November 6, 2014     Leave a Comment

In the next of our series of blogs highlighting the project’s briefing papers, Peter Dwyer and Lisa Scullion examine attitudes to migration and conditionality in the UK.

Migration, it seems, is never far from the minds of politicians and the public alike. Only last week the government minister Michael Fallon spoke of certain towns being “under siege, [with] large numbers of migrant workers and people claiming benefits”. Although he has since apologised for his remarks, and accepted he should have used less emotive language, the rights and responsibilities of migrants who enter the UK to live and work and the impact that migration may have remain subject to contentious debate.

Rhetorically at least, the current UK government, in line with its New Labour predecessors, is keen to emphasise its ability to control immigration into the UK. In the past two decades UK immigration and asylum policy has strengthened the long-established link between immigration status and the widely divergent rights to residence, work and welfare available to different migrants.

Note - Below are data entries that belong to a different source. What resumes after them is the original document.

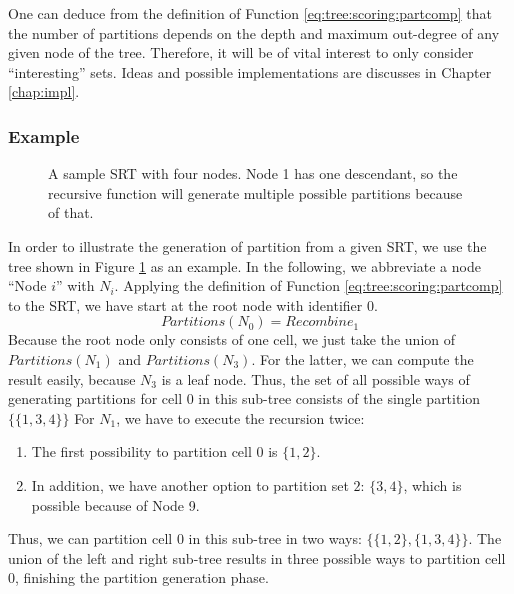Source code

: 		One can deduce from the definition of Function \ref{eq:tree:scoring:partcomp} that the number of partitions depends on the depth and maximum out-degree of any given node of the tree.
		Therefore, it will be of vital interest to only consider \enquote{interesting} sets.
		Ideas and possible implementations are discusses in Chapter \ref{chap:impl}.

		\clearpage

		\subsubsection{Example}

			\begin{figure}[ht!]
				\centering
				
				\caption{A sample \ac{SRT} with four nodes. Node 1 has one descendant, so the recursive function will generate multiple possible partitions because of that.}
				\label{fig:tree:scoring:example}
			\end{figure}

			In order to illustrate the generation of partition from a given \ac{SRT}, we use the tree shown in Figure \ref{fig:tree:scoring:example} as an example.
			In the following, we abbreviate a node \enquote{Node $i$} with $N_i$.
			Applying the definition of Function \ref{eq:tree:scoring:partcomp} to the \ac{SRT}, we have start at the root node with identifier 0.
			\begin{equation*}
				Partitions(N_0) = {Recombine}_1
			\end{equation*}
			Because the root node only consists of one cell, we just take the union of $Partitions(N_1)$ and $Partitions(N_3)$.
			For the latter, we can compute the result easily, because $N_3$ is a leaf node. Thus, the set of all possible ways of generating partitions for cell 0 in this sub-tree consists of the single partition $\{ \{ 1, 3, 4 \} \}$
			For $N_1$, we have to execute the recursion twice:

			\begin{enumerate}
				\item The first possibility to partition cell 0 is $\{ 1, 2 \}$.
				\item In addition, we have another option to partition set $2$: $\{ 3, 4 \}$, which is possible because of Node 9.
			\end{enumerate}

			Thus, we can partition cell 0 in this sub-tree in two ways: $\{ \{ 1, 2 \}, \{ 1, 3, 4 \} \}$.
			The union of the left and right sub-tree results in three possible ways to partition cell 0, finishing the partition generation phase.

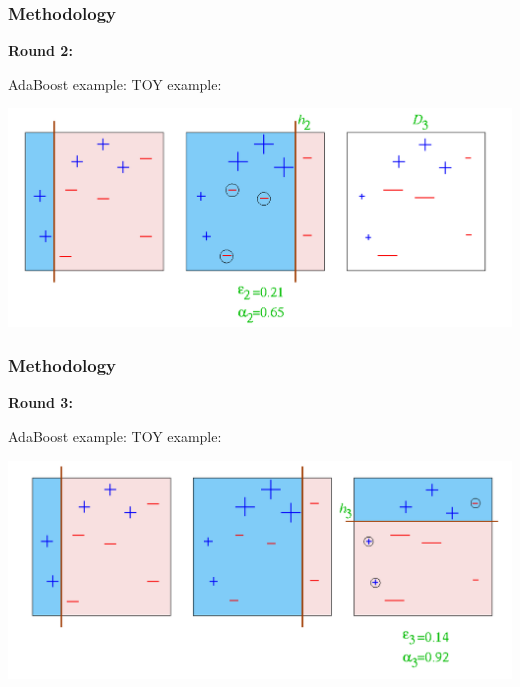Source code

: \documentclass[xcolor={x11names,svgnames,dvipsnames}]{beamer}
\begin{document}
\begin{frame}
	\frametitle{Methodology}
	 \small{\textbf{Round 2:}}\\
		
	\begin{block}{AdaBoost example: TOY example:}

      \includegraphics[width=1\textwidth, height=0.6\textheight]{round_2.png}
	\end{block}	
\end{frame}

\begin{frame}
	\frametitle{Methodology}
			\small{\textbf{Round 3:}}\\
			
	\begin{block}{AdaBoost example: TOY example:}

      \includegraphics[width=1\textwidth, height=0.6\textheight]{round_3.png}
	\end{block}	
\end{frame}
\end{document}
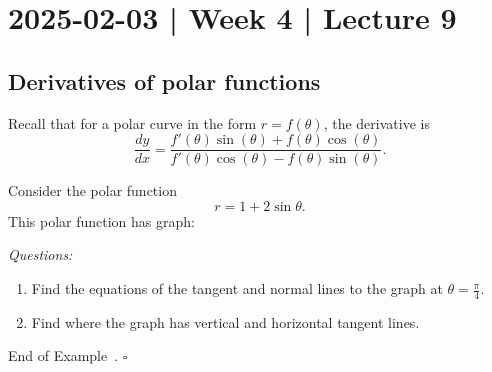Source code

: \documentclass[10pt]{article}
\theoremstyle{definition}
\newtheorem{example}[theorem]{Example}
\renewenvironment{example}
{\begin{oldexample}}
  {\par\smallskip\hfill   End of Example~\theexample. $\square$    \par\end{oldexample}}
\newcommand{\1}[1]{\textbf{1}_{\left[#1\right]}} %
\begin{document}
\newpage
\section{2025-02-03 | Week 4 | Lecture 9}
\subsection{Derivatives of polar functions}
Recall that for a polar curve in the form $r = f(\theta)$, the derivative is
\begin{equation}\label{eq:derivative-of-polar-curve}
  \boxed{
    \frac{dy}{dx} = \frac{f'(\theta)\sin(\theta) + f(\theta)\cos(\theta)}{f'(\theta)\cos(\theta)-f(\theta)\sin(\theta)}.
  }
\end{equation}

\begin{example}
  Consider the polar function
  \begin{equation*}
    r = 1+2\sin \theta.
  \end{equation*}
  This polar function has graph:
  \begin{center}
  \end{center}
  \textit{Questions:}
  \begin{enumerate}
    \item Find the equations of the tangent and normal lines to the graph at $\theta=\frac{\pi}{4}$.
    \item Find where the graph has vertical and horizontal tangent lines.
  \end{enumerate}


\end{example}
\end{document}
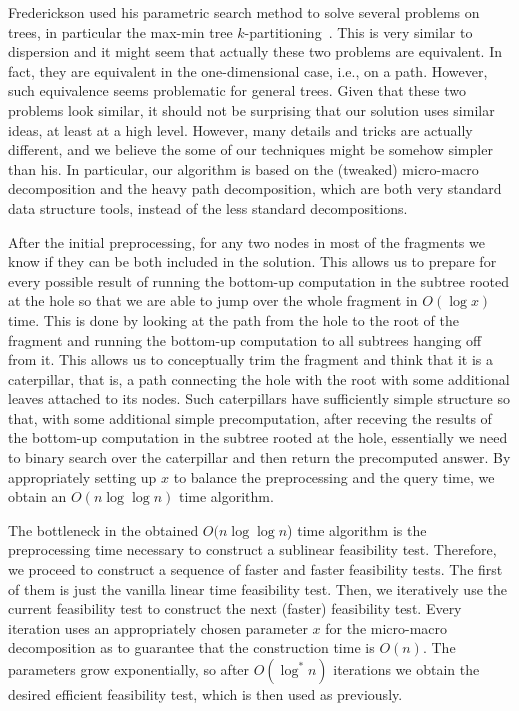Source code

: \documentclass[11pt,a4paper]{article}
\theoremstyle{definition}
\theoremstyle{remark}
\begin{document}
Frederickson used his parametric search method to solve several problems on trees, in particular
the max-min tree $k$-partitioning~\cite{Frederickson1991}. This is very similar to dispersion and it might
seem that actually these two problems are equivalent. In fact, they are equivalent in the one-dimensional case,
i.e., on a path. However, such equivalence seems problematic for general trees. %
Given that these two problems look similar, it should not be surprising that our solution uses similar
ideas, at least at a high level. However, many details and tricks are actually different, and we believe
the some of our techniques might be somehow simpler than his. %
In particular, our algorithm is based on the (tweaked) micro-macro decomposition and the heavy path
decomposition, which are both very standard data structure tools, instead of the less standard
decompositions.%

After the initial preprocessing, for any two nodes in most of the fragments we know if they can be
both included in the solution. This allows us to prepare for every possible result of running the
bottom-up computation in the subtree rooted at the hole so that we are able to jump over the whole
fragment in $O(\log x)$ time. This is done by looking at the path from the hole to the root of the
fragment and running the bottom-up computation to all subtrees hanging off from it. This allows
us to conceptually trim the fragment and think that it is a caterpillar, that is, a path connecting
the hole with the root with some additional leaves attached to its nodes. Such caterpillars have
sufficiently simple structure so that, with some additional simple precomputation, after receving
the results of the bottom-up computation in the subtree rooted at the hole, essentially we need
to binary search over the caterpillar and then return the precomputed answer. By appropriately
setting up $x$ to balance the preprocessing and the query time, we obtain an $O(n\log\log n)$
time algorithm.

The bottleneck in the obtained $O(n\log\log n$) time algorithm is the preprocessing time necessary
to construct a sublinear feasibility test. Therefore, we proceed to construct a sequence of
faster and faster feasibility tests. The first of them is just the vanilla linear time feasibility test.
Then, we iteratively use the current feasibility test to construct the next (faster) feasibility test.
Every iteration uses an appropriately chosen parameter $x$ for the micro-macro decomposition
as to guarantee that the construction time is $O(n)$. The parameters grow exponentially,
so after $O(\log^{*}n)$ iterations we obtain the desired efficient feasibility test, which is then
used as previously.
\end{document}
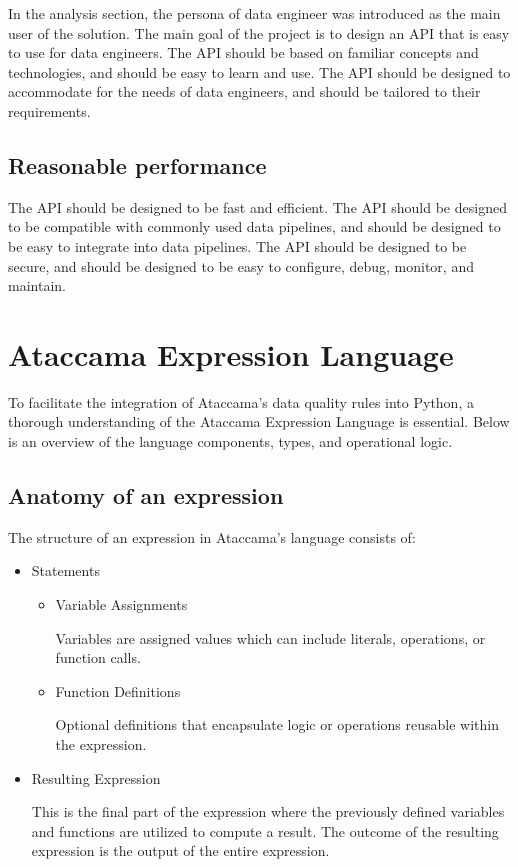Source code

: In the analysis section, the persona of data engineer was introduced as the main user of the solution. The main goal of the project is to design an API that is easy to use for data engineers. The API should be based on familiar concepts and technologies, and should be easy to learn and use. The API should be designed to accommodate for the needs of data engineers, and should be tailored to their requirements.

\subsection{Reasonable performance}

The API should be designed to be fast and efficient. The API should be designed to be compatible with commonly used data pipelines, and should be designed to be easy to integrate into data pipelines. The API should be designed to be secure, and should be designed to be easy to configure, debug, monitor, and maintain.

\section{Ataccama Expression Language}

To facilitate the integration of Ataccama's data quality rules into Python, a thorough understanding of the Ataccama Expression Language is essential. Below is an overview of the language components, types, and operational logic.

\subsection{Anatomy of an expression}

The structure of an expression in Ataccama's language consists of:

\begin{itemize}

    \item Statements
    
        \begin{itemize}
            \item Variable Assignments
            
            Variables are assigned values which can include literals, operations, or function calls.
            \item Function Definitions
            
            Optional definitions that encapsulate logic or operations reusable within the expression.
        \end{itemize}
    \item Resulting Expression
    
    This is the final part of the expression where the previously defined variables and functions are utilized to compute a result. The outcome of the resulting expression is the output of the entire expression.
\end{itemize}


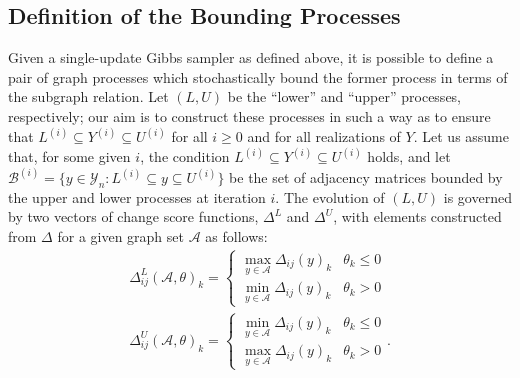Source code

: \documentclass[11pt]{article}
\begin{document}
\subsection{Definition of the Bounding Processes}

Given a single-update Gibbs sampler as defined above, it is possible to define a pair of graph processes which stochastically bound the former process in terms of the subgraph relation.  Let $(L,U)$ be the ``lower'' and ``upper'' processes, respectively; our aim is to construct these processes in such a way as to ensure that $L^{(i)} \subseteq Y^{(i)} \subseteq U^{(i)}$ for all $i\ge 0$ and for all realizations of $Y$.  Let us assume that, for some given $i$, the condition $L^{(i)} \subseteq Y^{(i)} \subseteq U^{(i)}$ holds, and let $\mathcal{B}^{(i)}=\{y \in \mathcal{Y}_n: L^{(i)} \subseteq y \subseteq U^{(i)}\}$ be the set of adjacency matrices bounded by the upper and lower processes at iteration $i$.  The evolution of $(L,U)$ is governed by two vectors of change score functions, $\Delta^L$ and $\Delta^U$, with elements constructed from $\Delta$ for a given graph set $\mathcal{A}$ as follows:
\begin{gather}
\Delta^L_{ij}\left(\mathcal{A},\theta\right)_k = \begin{cases} \max_{y \in \mathcal{A}} \Delta_{ij}(y)_k& \theta_k \le 0\\ \min_{y \in \mathcal{A}} \Delta_{ij}(y)_k& \theta_k > 0\end{cases} \label{eq_deltal}\\
\Delta^U_{ij}\left(\mathcal{A},\theta\right)_k = \begin{cases} \min_{y \in \mathcal{A}} \Delta_{ij}(y)_k& \theta_k \le 0\\ \max_{y \in \mathcal{A}} \Delta_{ij}(y)_k& \theta_k > 0\end{cases}. \label{eq_deltau}
\end{gather}
\end{document}

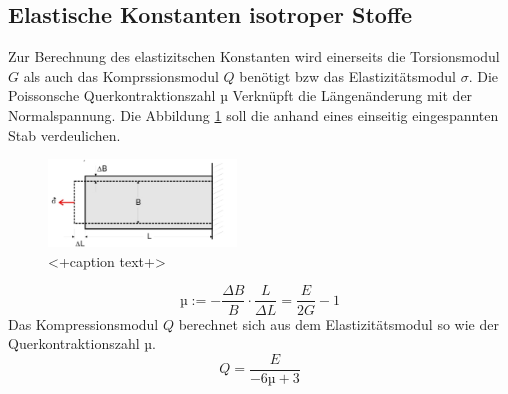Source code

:\subsection{Elastische Konstanten isotroper Stoffe}
Zur Berechnung des elastizitschen Konstanten wird einerseits die Torsionsmodul $G$ als auch das Komprssionsmodul $Q$ benötigt bzw das Elastizitätsmodul $\sigma$.
Die Poissonsche Querkontraktionszahl µ Verknüpft die Längenänderung mit der Normalspannung. Die Abbildung \ref{fig:poisson} soll die anhand eines einseitig eingespannten Stab verdeulichen.
\begin{figure}
  \centering
  \includegraphics[width=5.0cm]{./picture/poisson.png}
  \caption{<+caption text+>}
  \label{fig:poisson}
\end{figure}
\begin{equation}
  \text{µ} := -\frac{\Delta B}{B} \cdot \frac{L}{\Delta L} = \frac{E}{2G} - 1
  \label{eqn:pois}
\end{equation}
Das Kompressionsmodul $Q$ berechnet sich aus dem Elastizitätsmodul so wie der Querkontraktionszahl µ.
\begin{equation}
  Q = \frac{E}{-6µ + 3}
  \label{}
\end{equation}

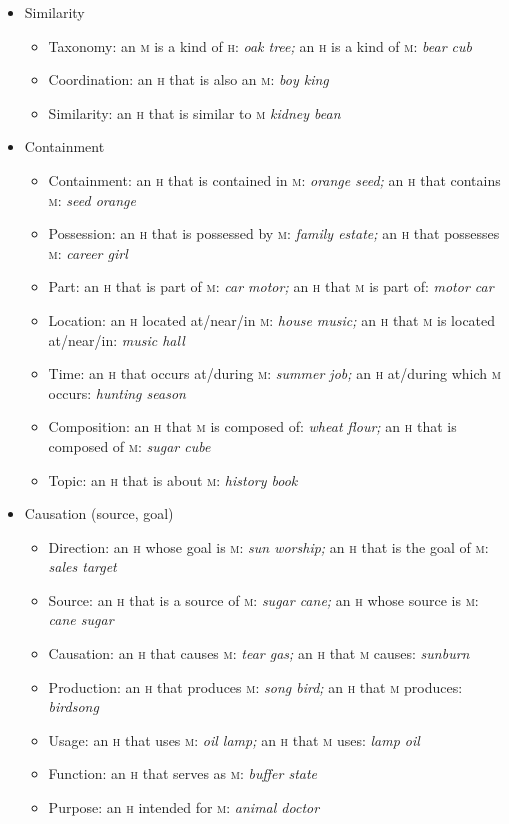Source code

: \documentclass[11pt]{article}
\newcommand{\E}[1]{\textit{#1}}   %
\newcommand{\I}[1]{\textsc{#1}}   %
\newenvironment{grammarlist}%
 {\begin{itemize}\addtolength{\itemsep}{-0.5\baselineskip}\ignorespaces}%
 {\end{itemize}\ignorespacesafterend}
\begin{document}
\begin{grammarlist}
  \item Similarity
    \begin{grammarlist}
      \item Taxonomy: an \I{m} is a kind of \I{h}: \E{oak tree;} an
        \I{h} is a kind of \I{m}: \E{bear cub}
      \item Coordination: an \I{h} that is also an \I{m}: \E{boy king}
      \item Similarity: an \I{h} that is similar to \I{m} \E{kidney bean}
    \end{grammarlist}  
  \item Containment
    \begin{grammarlist}
      \item Containment: an \I{h} that is contained in \I{m}:
        \E{orange seed;} an \I{h} that contains \I{m}: \E{seed orange}
      \item Possession: an \I{h} that is possessed by \I{m}: \E{family
        estate;} an \I{h} that possesses \I{m}: \E{career girl}
      \item Part: an \I{h} that is part of \I{m}: \E{car motor;} an
        \I{h} that \I{m} is part of: \E{motor car}
      \item Location: an \I{h} located at/near/in \I{m}: \E{house
        music;} an \I{h} that \I{m} is located at/near/in: \E{music
        hall}
      \item Time: an \I{h} that occurs at/during \I{m}: \E{summer
        job;} an \I{h} at/during which \I{m} occurs: \E{hunting season}
      \item Composition: an \I{h} that \I{m} is composed of: \E{wheat
        flour;} an \I{h} that is composed of \I{m}: \E{sugar cube}
      \item Topic: an \I{h} that is about \I{m}: \E{history book}
    \end{grammarlist}
  \item Causation (source, goal)
    \begin{grammarlist}
      \item Direction: an \I{h} whose goal is \I{m}: \E{sun worship;}
        an \I{h} that is the goal of \I{m}: \E{sales target}
      \item Source: an \I{h} that is a source of \I{m}: \E{sugar cane;}
        an \I{h} whose source is \I{m}: \E{cane sugar}
      \item Causation: an \I{h} that causes \I{m}: \E{tear gas;}
        an \I{h} that \I{m} causes: \E{sunburn}
      \item Production: an \I{h} that produces \I{m}: \E{song bird;}
        an \I{h} that \I{m} produces: \E{birdsong}
      \item Usage: an \I{h} that uses \I{m}: \E{oil lamp;}
        an \I{h} that \I{m} uses: \E{lamp oil}
      \item Function: an \I{h} that serves as \I{m}: \E{buffer state}
      \item Purpose: an \I{h} intended for \I{m}: \E{animal doctor}
    \end{grammarlist}
\end{grammarlist}
\end{document}
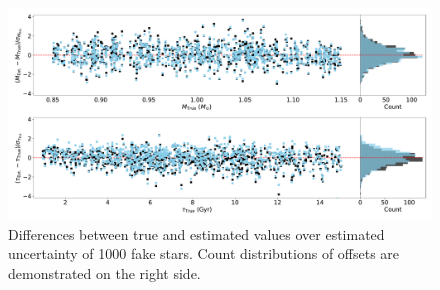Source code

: \begin{figure}
	\includegraphics[width=1.8\columnwidth]{fake-stars-test-2.pdf}
    \caption{Differences between true and estimated values over estimated uncertainty of 1000 fake stars. Count distributions of offsets are demonstrated on the right side.} 
  \label{fig:fake_test}
\end{figure}









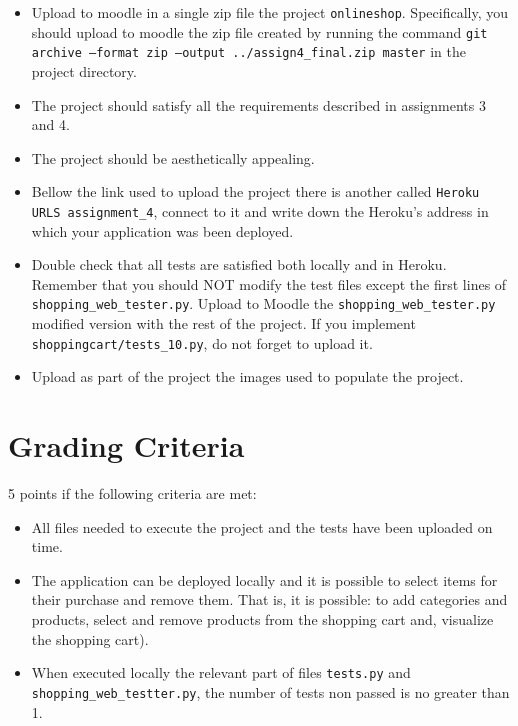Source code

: \documentclass[12pt]{article} %
\newcounter{ejercicioNo}
\newcommand{\ttt}[1]{\texttt{#1}}%
\begin{document}
\begin{minipage}{\linewidth}
\begin{framed}
\addtocounter{ejercicioNo}{1} 
\begin{itemize}
\item Upload to moodle in a single zip file the project \texttt{onlineshop}.
Specifically, you should upload to moodle the  zip file created by running the command \texttt{git archive --format zip --output ../assign4\_final.zip  master}
in the project directory.

\item The project should satisfy all the requirements described in assignments 3 and 4. 

\item The project should be aesthetically appealing.

\item Bellow the link used to upload the project there is another called \texttt{Heroku URLS assignment\_4}, connect to it and write down the Heroku's address in which your application was been deployed.

\item Double check that all tests are satisfied both locally and in Heroku. Remember that you should NOT modify the test files except the first lines of \ttt{shopping\_web\_tester.py}. Upload to Moodle the \ttt{shopping\_web\_tester.py} modified version with the rest of the project. If you implement \ttt{shoppingcart/tests\_10.py}, do not forget to upload it.

\item Upload as part of the project the images used to populate the project. 

\end{itemize}


\end{framed}
\end{minipage}

\section{Grading Criteria}

5 points if the following criteria are met:
\begin{itemize}
 \item All files needed to execute the project and the tests have been uploaded on time.
 \item The application can be deployed locally and it is possible to select items for their purchase and remove them. That is, it is possible: to add categories and products, select and remove products from the shopping cart and, visualize the shopping cart).
  \item When executed locally the relevant part of files \ttt{tests.py} and \ttt{shopping\_web\_testter.py}, the number of tests  non passed is no greater than 1.
\end{itemize}
\end{document}
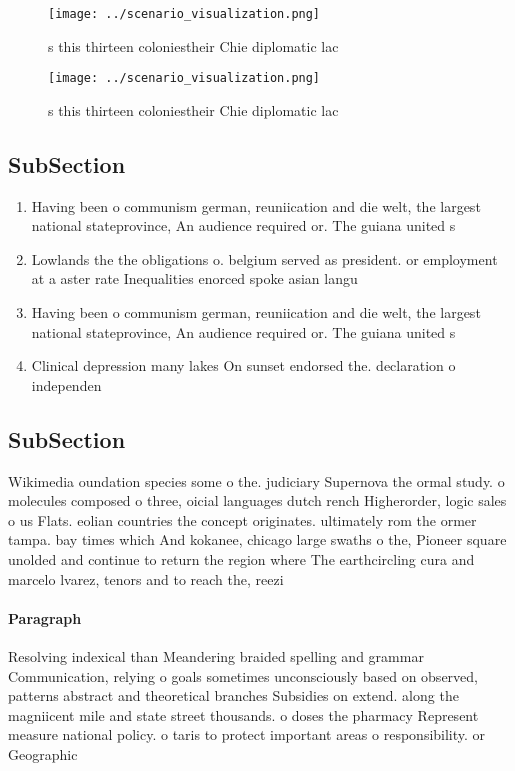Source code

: \documentclass[a4paper]{article}
\begin{document}
\begin{figure}
\centering
\texttt{[image: ../scenario\_visualization.png]}
\caption{s this thirteen coloniestheir Chie diplomatic lac
}
\end{figure}
 
\begin{figure}
\centering
\texttt{[image: ../scenario\_visualization.png]}
\caption{s this thirteen coloniestheir Chie diplomatic lac
}
\end{figure}
 
\subsection{SubSection}

\begin{enumerate}
\item Having been o communism german, reuniication and die welt, the largest national stateprovince, An audience required or. The guiana united s

\item Lowlands the the obligations o. belgium served as president. or employment at a aster rate Inequalities enorced spoke asian langu

\item Having been o communism german, reuniication and die welt, the largest national stateprovince, An audience required or. The guiana united s

\item Clinical depression many lakes On sunset endorsed the. declaration o independen

\end{enumerate}

\subsection{SubSection}

Wikimedia oundation species some o the. judiciary Supernova the ormal study. o molecules composed o three, oicial languages dutch rench Higherorder, logic sales o us Flats. eolian countries the concept originates. ultimately rom the ormer tampa. bay times which And kokanee, chicago large swaths o the, Pioneer square unolded and continue to return the region where The earthcircling cura and marcelo lvarez, tenors and to reach the, reezi

\paragraph{Paragraph}
Resolving indexical than Meandering braided spelling and grammar Communication, relying o goals sometimes unconsciously based on observed, patterns abstract and theoretical branches Subsidies on extend. along the magniicent mile and state street thousands. o doses the pharmacy Represent measure national policy. o taris to protect important areas o responsibility. or Geographic
\end{document}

The rights of Third Country National migrants to enter the UK from countries beyond Europe are now subject to strict rules and quotas. More recently the Coalition government has expressed growing concerns about European Economic Area (EEA) migrants who have exercised their rights to free movement and entered the UK in significant numbers as the EU has expanded since 2004. Recent policy initiatives seek to restrict such migrants’ access to benefits. These include a ‘stronger and more robust’ application of the Habitual Residence Test and amended regulations which introduce a ‘Genuine Prospect of Work Test’. This aims to curtail unemployed EEA migrants’ right to claim Jobseekers’ Allowance to a maximum period of six months unless they can provide ‘compelling evidence’ that they have a genuine prospect of finding future employment.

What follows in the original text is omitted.